4. De Miguel J. Síndrome de apnea obstructiva del sueño en pacientes con síndrome de Down. Doctoral Thesis. Universidad Autónoma, Madrid; 2001.

From the Authors:

We read with interest the letter from Dr. de Miguel-Diez and colleagues who raise the question of a possible selection error in our study (1) by applying the Brouillette score (2) to our control subjects and subjects with Down syndrome. Based on their data (3), they raise a possibility that as many as 5 of 14 control subjects and 3 of 11 subjects with Down syndrome were incorrectly classified as free of obstructive sleep apnea (OSA).

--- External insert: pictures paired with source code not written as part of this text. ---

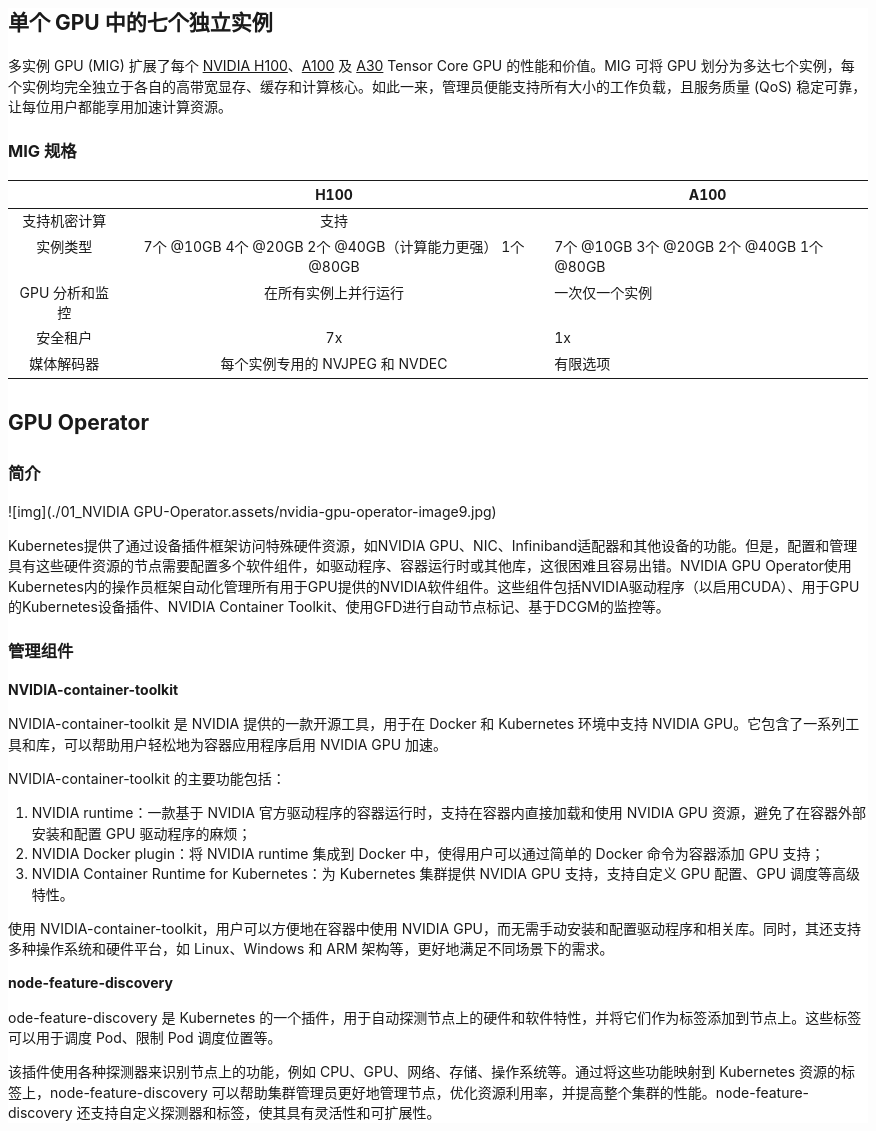 ## 单个 GPU 中的七个独立实例

多实例 GPU (MIG) 扩展了每个 [NVIDIA H100](https://www.nvidia.cn/data-center/h100/)、[A100](https://www.nvidia.cn/data-center/a100/) 及 [A30](https://www.nvidia.cn/data-center/products/a30-gpu/) Tensor Core GPU 的性能和价值。MIG 可将 GPU 划分为多达七个实例，每个实例均完全独立于各自的高带宽显存、缓存和计算核心。如此一来，管理员便能支持所有大小的工作负载，且服务质量 (QoS) 稳定可靠，让每位用户都能享用加速计算资源。

### MIG 规格

|                |                          H100                           | A100                                    |
| :------------: | :-----------------------------------------------------: | --------------------------------------- |
|  支持机密计算  |                          支持                           |                                         |
|    实例类型    | 7个 @10GB 4个 @20GB 2个 @40GB（计算能力更强） 1个 @80GB | 7个 @10GB 3个 @20GB 2个 @40GB 1个 @80GB |
| GPU 分析和监控 |                  在所有实例上并行运行                   | 一次仅一个实例                          |
|    安全租户    |                           7x                            | 1x                                      |
|   媒体解码器   |             每个实例专用的 NVJPEG 和 NVDEC              | 有限选项                                |

## GPU Operator

### 简介

![img](./01_NVIDIA GPU-Operator.assets/nvidia-gpu-operator-image9.jpg)

Kubernetes提供了通过设备插件框架访问特殊硬件资源，如NVIDIA GPU、NIC、Infiniband适配器和其他设备的功能。但是，配置和管理具有这些硬件资源的节点需要配置多个软件组件，如驱动程序、容器运行时或其他库，这很困难且容易出错。NVIDIA GPU Operator使用Kubernetes内的操作员框架自动化管理所有用于GPU提供的NVIDIA软件组件。这些组件包括NVIDIA驱动程序（以启用CUDA）、用于GPU的Kubernetes设备插件、NVIDIA Container Toolkit、使用GFD进行自动节点标记、基于DCGM的监控等。

### 管理组件

**NVIDIA-container-toolkit**

NVIDIA-container-toolkit 是 NVIDIA 提供的一款开源工具，用于在 Docker 和 Kubernetes 环境中支持 NVIDIA GPU。它包含了一系列工具和库，可以帮助用户轻松地为容器应用程序启用 NVIDIA GPU 加速。

NVIDIA-container-toolkit 的主要功能包括：

1. NVIDIA runtime：一款基于 NVIDIA 官方驱动程序的容器运行时，支持在容器内直接加载和使用 NVIDIA GPU 资源，避免了在容器外部安装和配置 GPU 驱动程序的麻烦；
2. NVIDIA Docker plugin：将 NVIDIA runtime 集成到 Docker 中，使得用户可以通过简单的 Docker 命令为容器添加 GPU 支持；
3. NVIDIA Container Runtime for Kubernetes：为 Kubernetes 集群提供 NVIDIA GPU 支持，支持自定义 GPU 配置、GPU 调度等高级特性。

使用 NVIDIA-container-toolkit，用户可以方便地在容器中使用 NVIDIA GPU，而无需手动安装和配置驱动程序和相关库。同时，其还支持多种操作系统和硬件平台，如 Linux、Windows 和 ARM 架构等，更好地满足不同场景下的需求。

**node-feature-discovery**

ode-feature-discovery 是 Kubernetes 的一个插件，用于自动探测节点上的硬件和软件特性，并将它们作为标签添加到节点上。这些标签可以用于调度 Pod、限制 Pod 调度位置等。

该插件使用各种探测器来识别节点上的功能，例如 CPU、GPU、网络、存储、操作系统等。通过将这些功能映射到 Kubernetes 资源的标签上，node-feature-discovery 可以帮助集群管理员更好地管理节点，优化资源利用率，并提高整个集群的性能。node-feature-discovery 还支持自定义探测器和标签，使其具有灵活性和可扩展性。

It should be noted that the control group in our study was not similar to the group studied by Dr. de Miguel-Diez and colleagues (3), and therefore, inferring the possibility of OSA in our control group is inappropriate. We studied normal children who were referred to our Radiology Department to obtain a brain MRI, who had no risk factors for OSA by history and examination, and for whom the above scoring system was previously validated (2). In contrast, Dr. de Miguel-Diez and colleagues applied the Brouillette score to a group of patients with adenotonsillar hypertrophy who were referred for possible OSA. They found, as previously reported by Carroll and colleagues (4), that the Brouillette score was insufficient to discriminate between snoring and OSA in the latter subjects.

In regard to Down syndrome subjects, all subjects were recruited by advertisement and had no history of sleep-disordered breathing. Because the Brouillette score has not been validated in this particular group, we applied it with caution and performed polysomnography on children with indeterminate scores to rule out the existence of OSA. Moreover, as reported in our paper, all subjects, including those with negative Brouillette scores, were monitored continuously during the sedation period until full recovery (about 1 hour) and none experienced any snoring, apnea, or oxygen desaturations, suggesting no significant OSA.

The data Dr. de Miguel-Diez and colleagues present on subjects with Down syndrome (5) suggesting a limitation of the Brouillette score in determining the existence of OSA in this group is interesting and may have clinical relevance to these patients when published in full format. However, we were unaware of the above information at the time of our submission since it was not yet published.

The Children's Hospital of Philadelphia, Philadelphia, Pennsylvania

1. Uong EC, McDonough JM, Tayag-Kier CE, Zhao H, Haselgrove J, Mahboubi S, Schwab RJ, Pack AI, Arens R. Magnetic resonance imaging of the upper airway in children with Down syndrome. Am J Respir Crit Care Med 2001; 163: 731-736 .

2. Brouillette R, Hanson D, David R, Klemka L, Szatkowski A, Fernbach S, Hunt C. A diagnostic approach to suspected obstructive sleep apnea in children. J Pediatr 1984; 105: 10-14 .

3. Villa JR, De Miguel J, Romero F, Campelo O, Sequeiros A, Muñoz-Codoceo R. Utilidad del índice de Brouillette para el diagnóstico del síndrome de apnea del sueño infantil. An Esp Pediatr 2000; 53: 547-552 .

4. Carroll JL, McColley SA, Marcus CL, Curtis S, Loughlin GM. Inability of clinical history to distinguish primary snoring from obstructive sleep apnea syndrome in children. Chest 1995; 108: 610-618 [Abstract/Free Full Text].

5. De Miguel J. Síndrome de apnea obstructiva del sueño en pacientes con síndrome de Down. Doctoral Thesis. Universidad Autónoma, Madrid; 2001.